In-Depth

The "R" Word and BI

While Wall Street stormed, the BI industry quietly rolled along say industry pulse-takers. They say there will be effects, though, and that may make the industry leaner and more effective.

In the first moments after a car crash, you sit in the wreckage and ask, "Did I live through that?" After a financial crash, you wonder about your job.

Though it's still early in this global financial crisis, I asked people in the business intelligence industry what they'd been hearing and thinking about -- partly as a follow-up to my survey last January. At that time they reported all was well. This month, the good news is that the industry will get knocked around some, they said, but it'll live -- and many people in it might actually be better off.

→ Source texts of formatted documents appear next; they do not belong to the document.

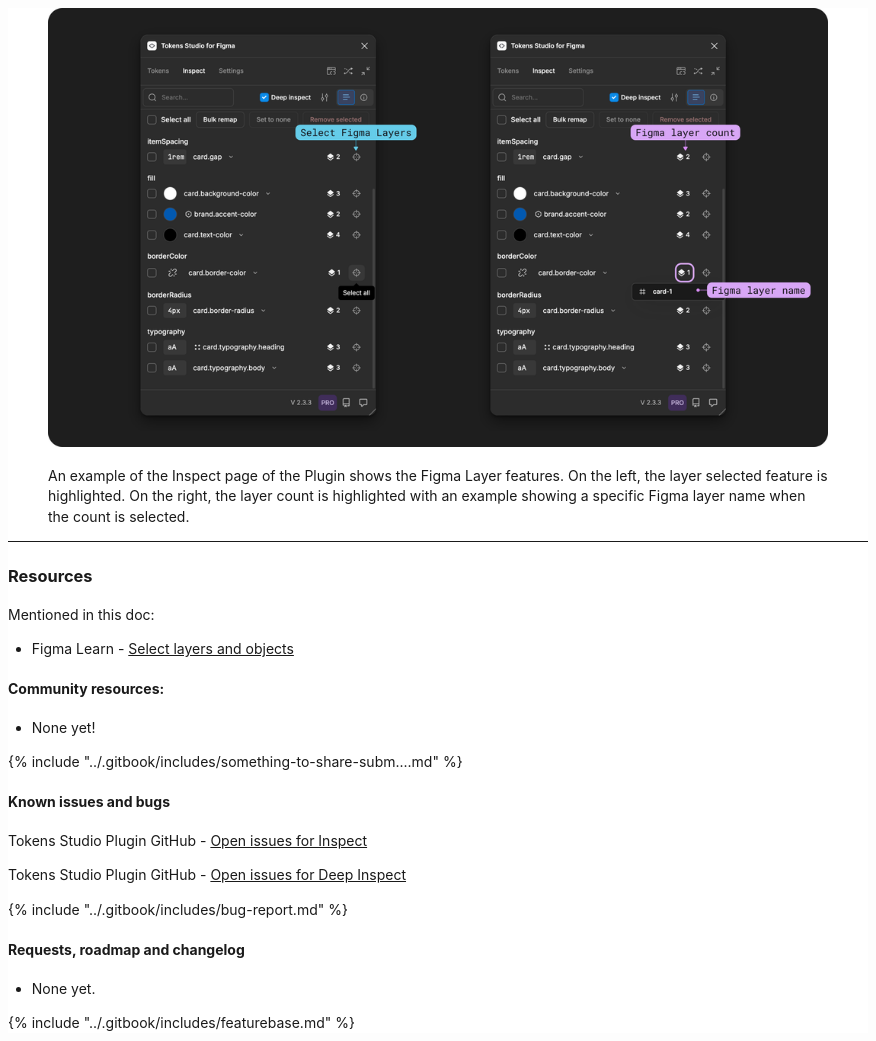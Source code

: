 <figure><img src="../.gitbook/assets/inspect-tokenListLayers-Annotated-V2-3-4.png" alt=""><figcaption><p>An example of the Inspect page of the Plugin shows the Figma Layer features. On the left, the layer selected feature is highlighted. On the right, the layer count is highlighted with an example showing a specific Figma layer name when the count is selected. </p></figcaption></figure>



***



### Resources

Mentioned in this doc:

* Figma Learn - [Select layers and objects](https://help.figma.com/hc/en-us/articles/360040449873-Select-layers-and-objects)



#### Community resources:

* None yet!

{% include "../.gitbook/includes/something-to-share-subm....md" %}



#### Known issues and bugs

Tokens Studio Plugin GitHub - [Open issues for Inspect](https://github.com/tokens-studio/figma-plugin/labels/Inspect%20tab)

Tokens Studio Plugin GitHub - [Open issues for Deep Inspect](https://github.com/tokens-studio/figma-plugin/labels/Inspect%20deep)

{% include "../.gitbook/includes/bug-report.md" %}



#### Requests, roadmap and changelog

* None yet.&#x20;

{% include "../.gitbook/includes/featurebase.md" %}

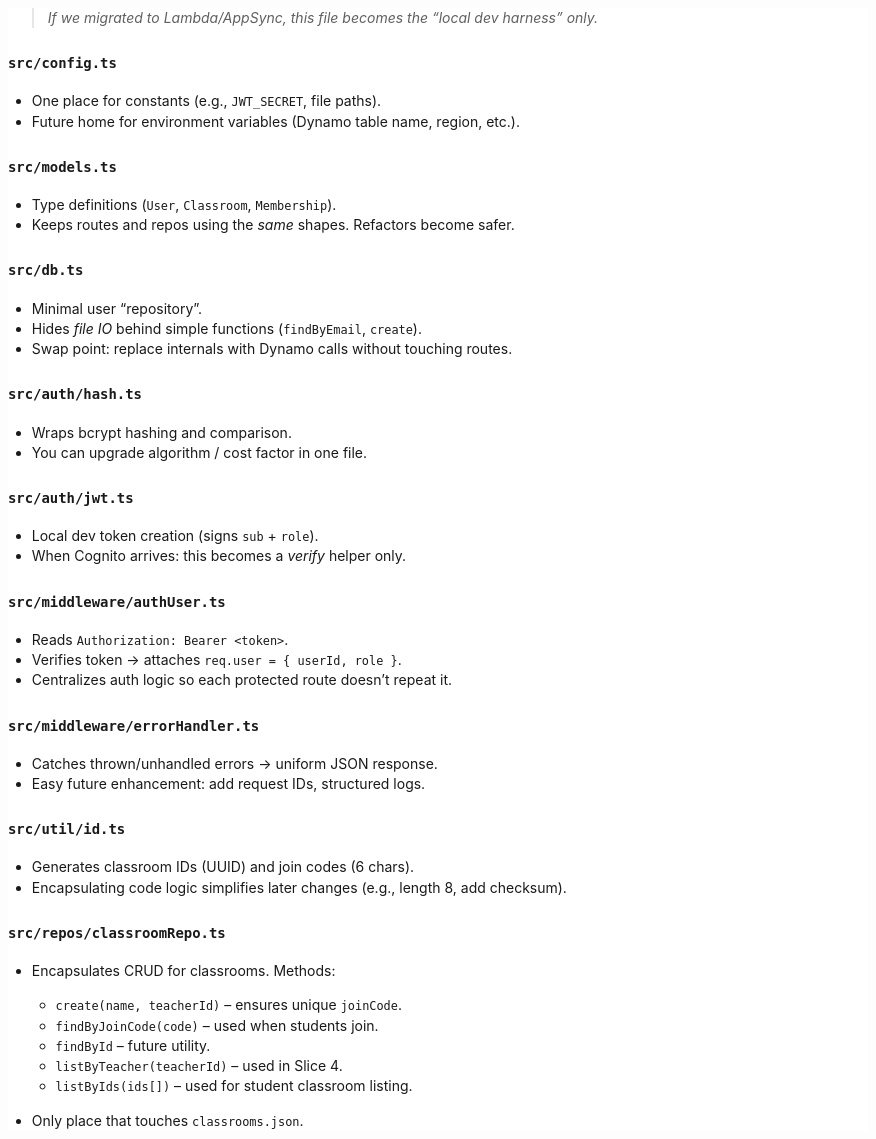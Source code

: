 > *If we migrated to Lambda/AppSync, this file becomes the “local dev harness” only.*

### `src/config.ts`

* One place for constants (e.g., `JWT_SECRET`, file paths).
* Future home for environment variables (Dynamo table name, region, etc.).

### `src/models.ts`

* Type definitions (`User`, `Classroom`, `Membership`).
* Keeps routes and repos using the *same* shapes. Refactors become safer.

### `src/db.ts`

* Minimal user “repository”.
* Hides *file IO* behind simple functions (`findByEmail`, `create`).
* Swap point: replace internals with Dynamo calls without touching routes.

### `src/auth/hash.ts`

* Wraps bcrypt hashing and comparison.
* You can upgrade algorithm / cost factor in one file.

### `src/auth/jwt.ts`

* Local dev token creation (signs `sub` + `role`).
* When Cognito arrives: this becomes a *verify* helper only.

### `src/middleware/authUser.ts`

* Reads `Authorization: Bearer <token>`.
* Verifies token → attaches `req.user = { userId, role }`.
* Centralizes auth logic so each protected route doesn’t repeat it.

### `src/middleware/errorHandler.ts`

* Catches thrown/unhandled errors → uniform JSON response.
* Easy future enhancement: add request IDs, structured logs.

### `src/util/id.ts`

* Generates classroom IDs (UUID) and join codes (6 chars).
* Encapsulating code logic simplifies later changes (e.g., length 8, add checksum).

### `src/repos/classroomRepo.ts`

* Encapsulates CRUD for classrooms. Methods:

  * `create(name, teacherId)` – ensures unique `joinCode`.
  * `findByJoinCode(code)` – used when students join.
  * `findById` – future utility.
  * `listByTeacher(teacherId)` – used in Slice 4.
  * `listByIds(ids[])` – used for student classroom listing.
* Only place that touches `classrooms.json`.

DataSelf CEO Joni Girardi explains why organizations need BI more than ever before: "In times of crisis, you have to be smarter and know exactly where you're making money. How you cut determines how quickly you can get up to speed again. BI is a tool that can really help you adapt to new environment."

Those who're sensitive to "clues," as Mark Madsen of Third Nature might put it, reported signs of health -- that is, healthy new constraints that could be a welcome tonic.

Madsen sees "a slight slowing" in BI. It will compare well with other tech investments. "It's much easier to push off an ERP upgrade," he said. "BI is one of those things that people need more of, while payables or receivables works just fine today." Madsen also expects to see open source win favor. "[Open source providers] will face the same challenges as any others, but if they go under, the source code is still there and the community can soldier on."

Sid Adelman reports that none of his clients has cut back. "People all over are saying 'cutbacks,' but everybody's been watching their money for a long time. There's nothing new there," said the co-author of Data Strategy (2005, Addison-Wesley) and a longtime data warehousing consultant. Several of his clients, in fact, have recently jumped into marketing analysis. "They spend tons of money on marketing. They want to know was this campaign effective, do I do this again?" It requires tracking new customers and new behavior among existing customers.

Sven Jensen, vice president of business intelligence at Nike, sees tighter budgets on two tiers: "The large consulting firms of the world like Deloitte are hiring talent off the street," he said. "They're upscaling with a great talent pool." The smaller players might be left on the sidewalk. Small projects are being curtailed, he told me, because they're easier to cancel. Big ones just roll along. In any case, he sees no major new investment in BI through 2009.

Visualization expert Stephen Few and other consultants reported the same steady stream of prospective clients.

Two visual analysis vendors -- Corda and Tableau -- reported strong customer interest in making greater use of existing data warehouses. Tableau vice president Kevin Brown found that many attendees at the Teradata PARTNERS conference in Las Vegas are adjusting to newly tightened budgets. His product's low price for a proof of concept won new favor, he said, over more expensive products such as those from Cognos and MicroStrategy.

Attendees sounded interested in Teradata's recent new release, he said. Generally, attendees showed interest in new investments and in exploring new things. Overall, he felt that "things are OK."

Corda sales manager Greg Turman reported, "Business still looks good. I don't see tech getting bit yet." The company has just seen "a lot" of new inquiries from Asia, for example. Next year, the company expects to hire more sales reps.

What, bruises but no blood? The more interesting effects will be subtle. Several experts see changes in the way we manage BI.

Former TDWI education director Dave Wells expects companies to insist on doing more BI with less money. "Decision makers will ask for speedier responses from BI teams while they keep team sizes the same. It'll be uncomfortable, but it's healthy."

Doing more with less will make BI teams more focused and efficient. "The problem with BI today is that it has gone the way of all IT things: centralized, slow, expensive, and inefficient." Only good can come from greater agility, faster delivery, and adoption of tools that remove the need for anyone between a business person and the data can only be good.

A data architect at a leading tech vendor who asked for anonymity foresees a new crop of data-friendly executives. Traditionally, "business people have pushed away the IT stuff," he told me. "It's not fun for them. Why muddy the water when IT doesn't even support what we need? The IT guys get to play with toys and be smart and on top." Organizations keep measuring old, irrelevant stuff, he said, and data quality problems get swept under the rug. All that leads to "BI that's not believed." The new people, he believes, will be more analysis savvy.

Corda's Turman compares today's BI industry with one Manhattan hotdog vendor: The man set up shop during a recession and sales boomed. Soon someone told him, "Don't you know there's a recession?" He cut his hours and, sure enough, soon he was out of business. Turman complains, "If the … media would just shut up, we'd go through the recession without noticing."

Sliding through is fine for short-term survival, but the industry is much healthier than that. The lean outcome described by Dave Wells and others sounds like it might be worth the trouble.